Activity = Across the data below, state how many lines hold "please", and reply with nothing but that number.

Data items
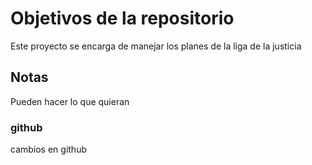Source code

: # Objetivos de la repositorio

Este proyecto se encarga de manejar los planes de la liga de la justicia


## Notas
Pueden hacer lo que quieran

### github
cambios en github

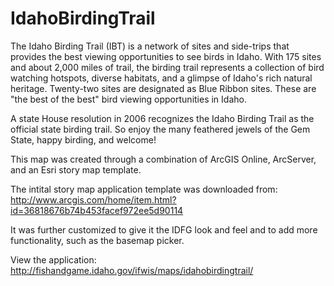 IdahoBirdingTrail
=================

The Idaho Birding Trail (IBT) is a network of sites and side-trips that provides the best viewing opportunities to see birds in Idaho. With 175 sites and about 2,000 miles of trail, the birding trail represents a collection of bird watching hotspots, diverse habitats, and a glimpse of Idaho's rich natural heritage. Twenty-two sites are designated as Blue Ribbon sites. These are "the best of the best" bird viewing opportunities in Idaho.

A state House resolution in 2006 recognizes the Idaho Birding Trail as the official state birding trail. So enjoy the many feathered jewels of the Gem State, happy birding, and welcome!

This map was created through a combination of ArcGIS Online, ArcServer, and an Esri story map template.

The intital story map application template was downloaded from: http://www.arcgis.com/home/item.html?id=36818676b74b453facef972ee5d90114

It was further customized to give it the IDFG look and feel and to add more functionality, such as the basemap picker.

View the application: http://fishandgame.idaho.gov/ifwis/maps/idahobirdingtrail/
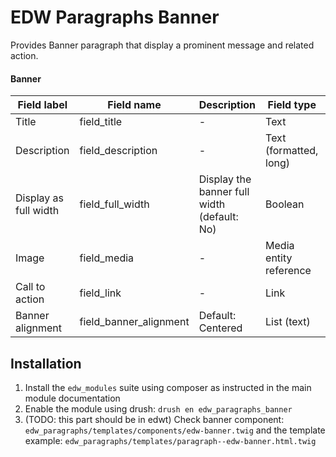 EDW Paragraphs Banner
=============================================

Provides Banner paragraph that display a prominent message and related action.

#### Banner
| Field label           | Field name             | Description                                 | Field type             | Cardinality | Required | Translatable | Widget         |
|-----------------------|------------------------|---------------------------------------------|------------------------|-------------|----------|--------------|----------------|
| Title                 | field_title            | -                                           | Text                   | Single      | No       | Yes          | Text field     |
| Description           | field_description      | -                                           | Text (formatted, long) | Single      | Yes      | Yes          | Text area      |
| Display as full width | field_full_width       | Display the banner full width (default: No) | Boolean                | Single      | No       | No           | Checkbox       |
| Image                 | field_media            | -                                           | Media entity reference | Single      | Yes      | No           | Media library  |
| Call to action        | field_link             | -                                           | Link                   | Single      | No       | No           | Link           |
| Banner alignment      | field_banner_alignment | Default: Centered                           | List (text)            | Single      | No       | Yes          | Chosen/Similar |

## Installation

1. Install the `edw_modules` suite using composer as instructed in the main module documentation
2. Enable the module using drush: `drush en edw_paragraphs_banner`
3. (TODO: this part should be in edwt) Check banner component: `edw_paragraphs/templates/components/edw-banner.twig` and the template example: `edw_paragraphs/templates/paragraph--edw-banner.html.twig`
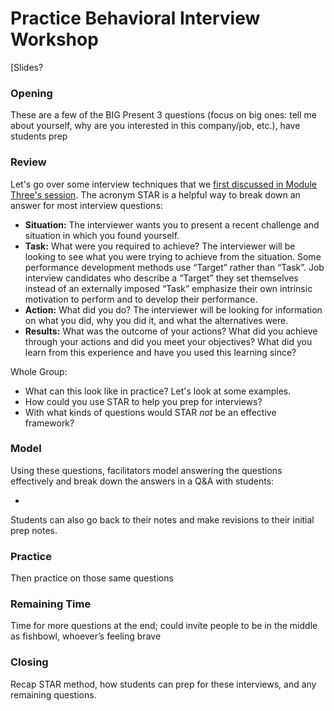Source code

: # Practice Behavioral Interview Workshop

[Slides?

### Opening
These are a few of the BIG Present 3 questions (focus on big ones: tell me about yourself, why are you interested in this company/job, etc.), have students prep


### Review
Let's go over some interview techniques that we [first discussed in Module Three's session](https://github.com/turingschool/career-development-curriculum/blob/master/module_three/interview_workshop.md). The acronym STAR is a helpful way to break down an answer for most interview questions:

* **Situation:** The interviewer wants you to present a recent challenge and situation in which you found yourself.
* **Task:** What were you required to achieve? The interviewer will be looking to see what you were trying to achieve from the situation. Some performance development methods use “Target” rather than “Task”. Job interview candidates who describe a “Target” they set themselves instead of an externally imposed “Task” emphasize their own intrinsic motivation to perform and to develop their performance.
* **Action:** What did you do? The interviewer will be looking for information on what you did, why you did it, and what the alternatives were.
* **Results:** What was the outcome of your actions? What did you achieve through your actions and did you meet your objectives? What did you learn from this experience and have you used this learning since?

Whole Group:
* What can this look like in practice? Let's look at some examples.
* How could you use STAR to help you prep for interviews?
* With what kinds of questions would STAR *not* be an effective framework?

### Model
Using these questions, facilitators model answering the questions effectively and break down the answers in a Q&A with students:

* 

Students can also go back to their notes and make revisions to their initial prep notes.

### Practice

Then practice on those same questions

### Remaining Time
Time for more questions at the end; could invite people to be in the middle as fishbowl, whoever’s feeling brave

### Closing
Recap STAR method, how students can prep for these interviews, and any remaining questions. 
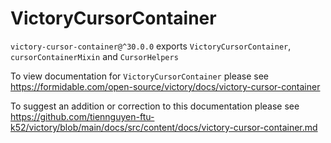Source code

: # VictoryCursorContainer

`victory-cursor-container@^30.0.0` exports `VictoryCursorContainer`, `cursorContainerMixin` and `CursorHelpers`

To view documentation for `VictoryCursorContainer` please see https://formidable.com/open-source/victory/docs/victory-cursor-container

To suggest an addition or correction to this documentation please see https://github.com/tiennguyen-ftu-k52/victory/blob/main/docs/src/content/docs/victory-cursor-container.md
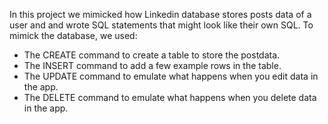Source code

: In this project we mimicked how Linkedin database stores posts data of a user and and wrote SQL statements that might look like their own SQL. To mimick the database, we used:
- The CREATE command to create a table to store the postdata.
- The INSERT command to add a few example rows in the table.
- The UPDATE command to emulate what happens when you edit data in the app.
- The DELETE command to emulate what happens when you delete data in the app.
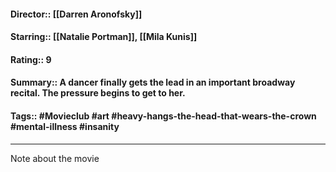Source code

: #### Director:: [[Darren Aronofsky]]
#### Starring:: [[Natalie Portman]], [[Mila Kunis]]
#### Rating:: 9
#### Summary:: A dancer finally gets the lead in an important broadway recital. The pressure begins to get to her.
#### Tags:: #Movieclub #art #heavy-hangs-the-head-that-wears-the-crown #mental-illness #insanity 

---
Note about the movie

Exercise output = 2